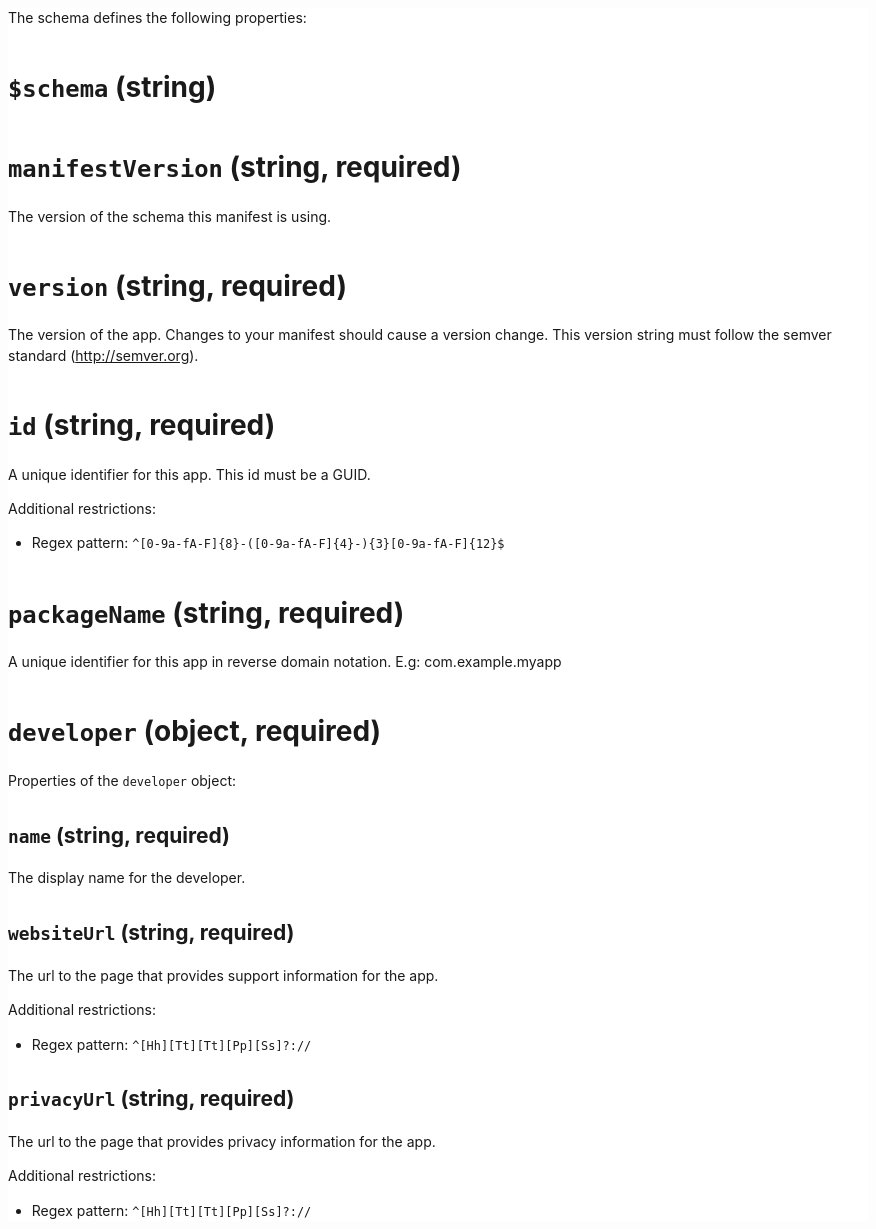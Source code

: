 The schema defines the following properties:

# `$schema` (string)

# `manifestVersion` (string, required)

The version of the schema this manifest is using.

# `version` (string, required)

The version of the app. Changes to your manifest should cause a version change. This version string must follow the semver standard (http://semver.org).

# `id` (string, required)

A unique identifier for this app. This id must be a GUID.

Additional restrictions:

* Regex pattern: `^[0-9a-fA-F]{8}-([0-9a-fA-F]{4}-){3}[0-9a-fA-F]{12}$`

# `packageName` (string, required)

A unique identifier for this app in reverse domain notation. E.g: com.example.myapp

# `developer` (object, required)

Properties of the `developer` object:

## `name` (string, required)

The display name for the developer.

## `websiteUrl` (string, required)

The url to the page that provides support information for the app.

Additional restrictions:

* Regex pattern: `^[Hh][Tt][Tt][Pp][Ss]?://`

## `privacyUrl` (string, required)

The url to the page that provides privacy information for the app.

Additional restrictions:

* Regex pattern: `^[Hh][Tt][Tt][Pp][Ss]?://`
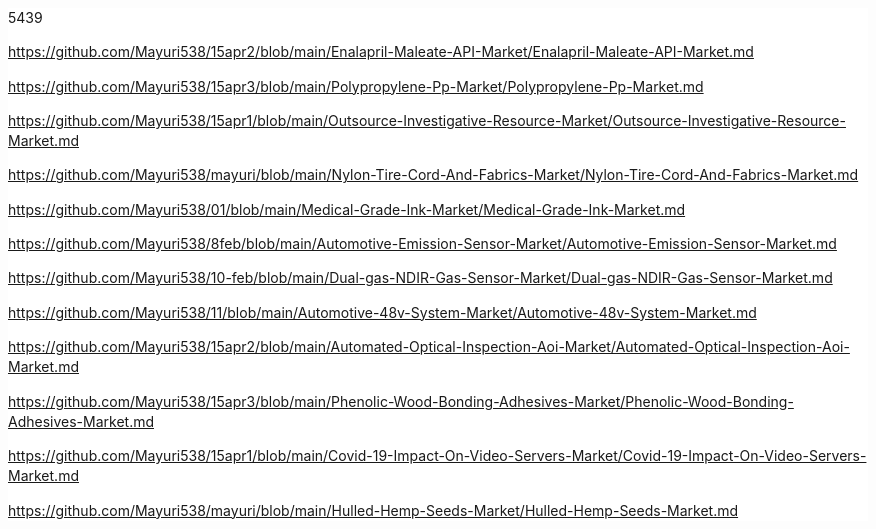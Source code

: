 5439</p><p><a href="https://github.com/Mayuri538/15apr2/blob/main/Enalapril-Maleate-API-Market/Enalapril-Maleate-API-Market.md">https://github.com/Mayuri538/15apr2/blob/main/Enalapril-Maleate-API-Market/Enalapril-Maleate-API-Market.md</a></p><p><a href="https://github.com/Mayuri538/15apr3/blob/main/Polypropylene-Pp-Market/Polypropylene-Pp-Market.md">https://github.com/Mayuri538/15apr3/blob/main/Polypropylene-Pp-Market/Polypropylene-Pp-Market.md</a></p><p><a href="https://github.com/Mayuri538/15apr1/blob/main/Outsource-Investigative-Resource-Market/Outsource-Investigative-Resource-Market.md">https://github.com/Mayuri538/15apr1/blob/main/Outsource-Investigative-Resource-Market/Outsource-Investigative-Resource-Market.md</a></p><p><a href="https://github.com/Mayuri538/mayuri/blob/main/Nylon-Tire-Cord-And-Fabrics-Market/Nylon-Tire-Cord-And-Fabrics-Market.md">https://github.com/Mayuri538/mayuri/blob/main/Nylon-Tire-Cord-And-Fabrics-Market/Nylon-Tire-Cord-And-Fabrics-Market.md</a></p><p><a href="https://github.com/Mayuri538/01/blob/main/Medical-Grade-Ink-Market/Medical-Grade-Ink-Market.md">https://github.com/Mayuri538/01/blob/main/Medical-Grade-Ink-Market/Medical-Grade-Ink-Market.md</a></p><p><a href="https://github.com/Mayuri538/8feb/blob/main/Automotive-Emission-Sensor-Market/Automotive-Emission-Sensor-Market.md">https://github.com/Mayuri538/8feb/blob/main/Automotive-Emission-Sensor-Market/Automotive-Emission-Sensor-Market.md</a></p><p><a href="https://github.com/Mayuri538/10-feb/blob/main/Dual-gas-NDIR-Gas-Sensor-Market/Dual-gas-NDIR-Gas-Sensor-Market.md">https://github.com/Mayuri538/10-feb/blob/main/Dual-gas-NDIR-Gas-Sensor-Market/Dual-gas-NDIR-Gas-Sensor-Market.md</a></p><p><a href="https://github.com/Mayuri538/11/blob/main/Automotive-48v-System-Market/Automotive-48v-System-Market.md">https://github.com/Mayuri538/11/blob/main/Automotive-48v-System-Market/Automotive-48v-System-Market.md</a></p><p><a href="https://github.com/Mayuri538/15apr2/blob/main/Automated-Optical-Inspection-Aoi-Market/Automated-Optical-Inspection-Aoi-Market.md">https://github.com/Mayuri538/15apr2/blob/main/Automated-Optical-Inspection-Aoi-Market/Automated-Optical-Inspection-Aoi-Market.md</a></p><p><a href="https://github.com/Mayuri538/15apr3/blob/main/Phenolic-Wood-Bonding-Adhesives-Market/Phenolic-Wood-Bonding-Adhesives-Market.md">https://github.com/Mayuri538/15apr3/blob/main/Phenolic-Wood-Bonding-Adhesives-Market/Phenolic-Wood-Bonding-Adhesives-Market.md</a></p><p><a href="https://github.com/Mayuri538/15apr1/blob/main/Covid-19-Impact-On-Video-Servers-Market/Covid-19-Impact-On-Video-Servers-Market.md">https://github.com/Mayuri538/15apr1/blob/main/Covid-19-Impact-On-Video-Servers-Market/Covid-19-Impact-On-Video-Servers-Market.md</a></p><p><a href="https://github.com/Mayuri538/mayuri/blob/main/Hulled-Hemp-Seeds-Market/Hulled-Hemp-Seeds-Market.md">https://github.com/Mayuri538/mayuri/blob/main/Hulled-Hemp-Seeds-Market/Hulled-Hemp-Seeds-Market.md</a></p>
══════════
* [Your instructions] Within the entries above, find each line where "developer" appears; copy every one.

* [Output for this exercise]
# `developer` (object, required)
Properties of the `developer` object:
The display name for the developer.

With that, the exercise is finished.